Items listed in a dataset
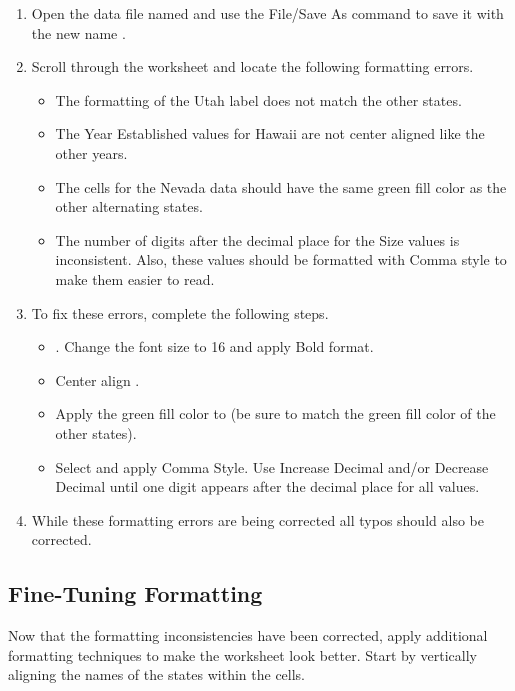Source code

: \begin{enumerate}
	\item Open the data file named  and use the File/Save As command to save it with the new name .
	\item Scroll through the worksheet and locate the following formatting errors.

	\begin{itemize}
		\item The formatting of the Utah label does not match the other states.
		\item The Year Established values for Hawaii are not center aligned like the other years.
		\item The cells for the Nevada data should have the same green fill color as the other alternating states.
		\item The number of digits after the decimal place for the Size values is inconsistent. Also, these values should be formatted with Comma style to make them easier to read.
	\end{itemize}

	\item To fix these errors, complete the following steps.

	\begin{itemize}
		\item {} . Change the font size to 16 and apply Bold format.
		\item Center align .
		\item Apply the green fill color to  (be sure to match the green fill color of the other states).
		\item Select  and apply Comma Style. Use Increase Decimal and/or Decrease Decimal until one digit appears after the decimal place for all values.
	\end{itemize}
	
	\item While these formatting errors are being corrected all typos should also be corrected.
\end{enumerate}

\subsection{Fine-Tuning Formatting}

Now that the formatting inconsistencies have been corrected, apply additional formatting techniques to make the worksheet look better. Start by vertically aligning the names of the states within the cells.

WHAT YOU SHOULD DO:
Report how many lines of the data contain the word "match", using the number alone.

RESPONSE TO THE TASK:
2